Let’s have a look at the case of Unity Biotechnology, because this is a story that won’t get so many headlines. Unity has been investigating a really interesting but high-risk idea. It’s in the anti-aging field, so those two adjectives sort of apply by definition, and it’s the hypothesis that one of the problems is the accumulation of senescent cells. Those are old cells that are not yet dead, but not so alive, either – they’ve lost the ability to divide, and problem other abilities as well, but they’re still just hanging around. In fact, they seem to be doing worse than that – senescent cells secrete various inflammation signals and other molecules that actually seem to impair the function (and even the survival) of the cells around them. They’ve been implicated in a whole list of degenerative diseases, and there have been several studies in animal models that show beneficial effects of outright elimination of such cells on overall health and even lifespan as a whole (see those last few links for references).
Their lead candidate is UBX0101, which is a small-molecule inhibitor of the MDM2/p53 interaction (I’ve been unable to find a structure). That’s a protein-protein target that has received a lot of attention over the years, and compounds that affect it have been reported to disrupt the whole senescent-cell secretion phenotype. It’s a complicated story – compounds that inhibit the MDM2 interaction often do so by binding to p53 and stabilizing it. That also tends to mean activating it as well, because MDM2 is sort of the default braking system for p53, which is at the center of a great big gigantic web of cellular activity. It’s involved in tumor suppression (by monitoring for DNA damage), the cell cycle itself, apoptosis (another option if the damage is too severe), and more, and it certainly seems to have a big role in the done-with-that-cell-cycle-business phenotype of senescent cells. As that last link will show, though, such MDM2 inhibitors were first characterized as caused normal cells to become senescent themselves, but closer examination seems to indicate that this was a reversible effect once you stopped dosing cells with the compounds, and that their effect on natural senescent cells was something else entirely.
So Unity had done a Phase I trial with their compound in patients with osteoarthritis of the knee, which showed that it was well tolerated and actually seemed to show the sort of biomarker response that you’d want to see. Today they reported their Phase II data: nothing. No response at all versus placebo in any arm of the study. The compound’s development has been halted, and Unity’s stock has taken a dreadful beating this morning on the NASDAQ.

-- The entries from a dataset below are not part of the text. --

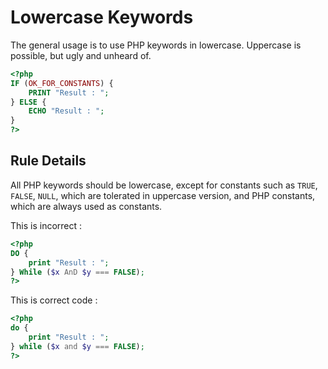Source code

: <!-- Good Practices -->
# Lowercase Keywords

The general usage is to use PHP keywords in lowercase. Uppercase is possible, but ugly and unheard of. 

```php
<?php
IF (OK_FOR_CONSTANTS) {
	PRINT "Result : ";
} ELSE {
	ECHO "Result : ";
}
?>
```

## Rule Details

All PHP keywords should be lowercase, except for constants such as `TRUE`, `FALSE`, `NULL`, which are tolerated in uppercase version, and PHP constants, which are always used as constants.

This is incorrect : 

```php
<?php
DO {
	print "Result : ";
} While ($x AnD $y === FALSE);
?>
```

This is correct code : 

```php
<?php
do {
	print "Result : ";
} while ($x and $y === FALSE);
?>
```


<!--
## When Not To Use It
Never


## Further Reading 
-->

There are several things to take away from this. None of them are new, but we all could use to be reminded of them (and people outside the field definitely need to be!) First off, Phase I results are not Phase II results, because they are not designed to read out on efficacy. We all need to keep that in mind during these coronavirus days – we simply *do not have* the most important results for all the vaccine candidates that are in the clinic now, and trying to read the Phase I tea leaves can only take you so far. There is no substitute for a well-designed Phase II study, and every new drug has got to pass through one before you can say anything real about its use in human disease. It’s also worth remembering that Phase III results rarely look better than the Phase II ones – if anything, Phase III tends to expose limitations while it’s confirming that the good parts of the Phase II work were actually valid (if in fact it does that second part at all!) This particular drug is obviously not going to get there, but keep that in mind next time something barely clears a Phase II and then goes on further.
Another take-away is that anti-aging work is really, really hard. Gegen den Tod ist kein Krautlein gewachsen, or if you’d rather take that dose in Latin hexameter, contra vim mortis non crescit herba in hortis. In other words, there is no herb against death. (I came across that one not by poring over collections of Latin sayings, but by spending my youth reading science fiction stories). I continue to think that combating aging is a very exciting area for therapeutic intervention, with potential effects on both overall health and lifespan, but it is an area that’s very likely to hand us a lot of unexpected reverses. Like this one.
There are a lot of places where things could have broken down. From the micro to the macro, they include: maybe this compound isn’t the right one to affect MDM2/p53, but it’s still a valid target. Or maybe that particular interaction isn’t a valid target for senescent cell therapy, for reasons yet to be worked out. Perhaps there’s something about osteoarthritis itself that makes it a less attractive test bed for this approach. Or it could be that senescent cell therapy in humans is just not going to work at all. The only way to understand these things is to do more work, apply more brainpower, and spend a lot more money. The hard way, in other words.